Breaking their silence for the first time, two of the key figures in the long-running scandal insisted they were deceived by RTÉ over how payments were made to the broadcaster’s highest-paid presenter.
In his opening address to the Public Accounts Committee (PAC), Tubridy angrily banged a tabled as he set out seven “untruths” he believed have been put into the public sphere about him – mostly by RTÉ.
Tubridy insisted one of those untruths was a suggestion he quit The Late Late Show because of the impending controversy surrounding undisclosed elements of his pay.
He said he was never overpaid by RTÉ and he was unaware that the broadcaster was concealing payments to him.
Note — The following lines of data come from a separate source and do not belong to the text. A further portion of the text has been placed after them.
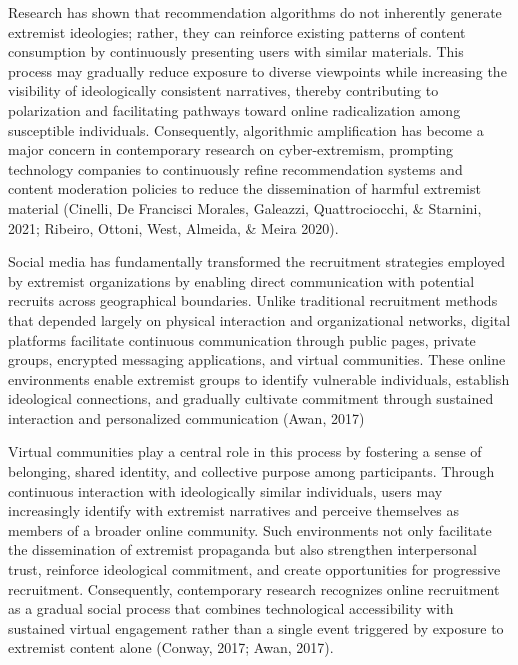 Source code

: \documentclass[10pt]{NSP1}
\begin{document}
Research has shown that recommendation algorithms do not inherently generate extremist ideologies; rather, they can reinforce existing patterns of content consumption by continuously presenting users with similar materials. This process may gradually reduce exposure to diverse viewpoints while increasing the visibility of ideologically consistent narratives, thereby contributing to polarization and facilitating pathways toward online radicalization among susceptible individuals. Consequently, algorithmic amplification has become a major concern in contemporary research on cyber-extremism, prompting technology companies to continuously refine recommendation systems and content moderation policies to reduce the dissemination of harmful extremist material (Cinelli, De Francisci Morales, Galeazzi, Quattrociocchi, \& Starnini, 2021; Ribeiro, Ottoni, West, Almeida, \& Meira 2020).

\par\medskip{}\smallskip

Social media has fundamentally transformed the recruitment strategies employed by extremist organizations by enabling direct communication with potential recruits across geographical boundaries. Unlike traditional recruitment methods that depended largely on physical interaction and organizational networks, digital platforms facilitate continuous communication through public pages, private groups, encrypted messaging applications, and virtual communities. These online environments enable extremist groups to identify vulnerable individuals, establish ideological connections, and gradually cultivate commitment through sustained interaction and personalized communication (Awan, 2017)

Virtual communities play a central role in this process by fostering a sense of belonging, shared identity, and collective purpose among participants. Through continuous interaction with ideologically similar individuals, users may increasingly identify with extremist narratives and perceive themselves as members of a broader online community. Such environments not only facilitate the dissemination of extremist propaganda but also strengthen interpersonal trust, reinforce ideological commitment, and create opportunities for progressive recruitment. Consequently, contemporary research recognizes online recruitment as a gradual social process that combines technological accessibility with sustained virtual engagement rather than a single event triggered by exposure to extremist content alone (Conway, 2017; Awan, 2017).
\end{document}
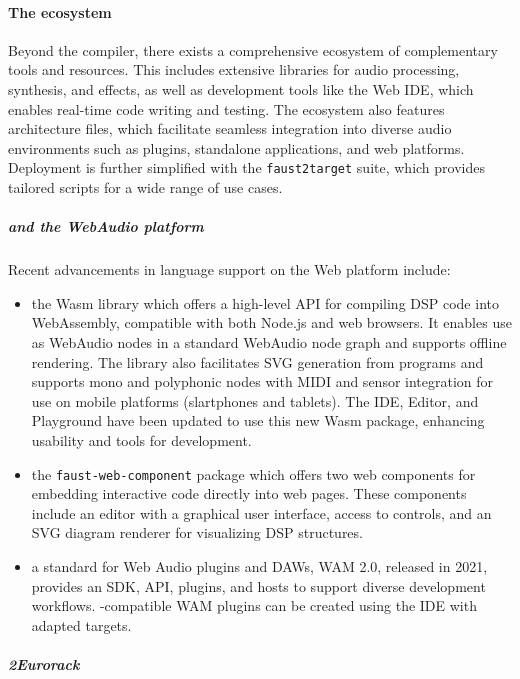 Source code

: \paragraph{The \F{} ecosystem}

Beyond the \F{} compiler, there exists a comprehensive ecosystem of complementary tools and resources. This includes
extensive libraries for audio processing, synthesis, and effects, as well as development tools like the \F{} Web IDE,
which enables real-time code writing and testing. The ecosystem also features \F{} architecture files, which facilitate seamless
integration into diverse audio environments such as plugins, standalone applications, and web platforms. Deployment is
further simplified with the \texttt{faust2target} suite, which provides tailored scripts for a wide range of use cases.

\subparagraph{\F{} and the WebAudio platform}

Recent advancements in \F{} language support on the Web platform include:

\begin{itemize}
\item
  the \F{}Wasm library which offers a high-level API for compiling \F{} DSP code into WebAssembly, compatible with both
  Node.js and web browsers. It enables use as WebAudio nodes in a standard WebAudio node graph and supports offline
  rendering. The library also facilitates SVG generation from \F{} programs and supports mono and polyphonic nodes with
  MIDI and sensor integration for use on mobile platforms (slartphones and tablets). The \F{} IDE, Editor, and
  Playground have been updated to use this new \F{}Wasm package, enhancing usability and tools for \F{} development.
\item
  the \texttt{faust-web-component} package which offers two web components for embedding interactive \F{} code directly
  into web pages. These components include an editor with a graphical user interface, access to controls, and an SVG
  diagram renderer for visualizing DSP structures.
\item
  a standard for Web Audio plugins and DAWs, WAM 2.0, released in 2021, provides an SDK, API, plugins, and hosts to
  support diverse development workflows. \F{}-compatible WAM plugins can be created using the \F{} IDE with adapted
  targets.
\end{itemize}

\subparagraph{\F{}2Eurorack}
The long-serving presenter said he is anxious to return to work but admitted he could be “out of a job by Friday” and was waiting to speak with Mr Bakhurst.
The presenter has not hosted his show on RTÉ Radio 1 since the week the scandal broke, but yesterday he told committee members that he hopes to return to the airwaves “as soon as possible”.
Tubridy said he will ask that his contract is published annually if he does keep his job at RTÉ.
“In the event that I do keep my job – and it is touch and go at the moment, from my understanding of it – I’d be happy to suggest that you publish my contract on an annual basis, with the earnings and the salary, straight up. If RTÉ is going through a catharsis this week, that is my offer,” he said.
Mr Bakhurst yesterday said he would not make a “rash decision or promise” about Tubridy’s future and added that much will depend on what transpires this week at a number of committee hearings.
He also said he wanted to engage with RTÉ staff to get their views on Tubridy returning to air.
“I am not going to shut the door right now. Honestly I want to judge it on the evidence. I’m a fair person. I want to be fair to Ryan,” Mr Bakhurst said.
Meanwhile, Mr Kelly was asked about Mr Bakhurst’s statement that he would “in all likelihood” not work with him again.
Mr Kelly said he is “the shop steward” for his clients and that he did not believe Mr Bakhurst’s statement was “a flat no”.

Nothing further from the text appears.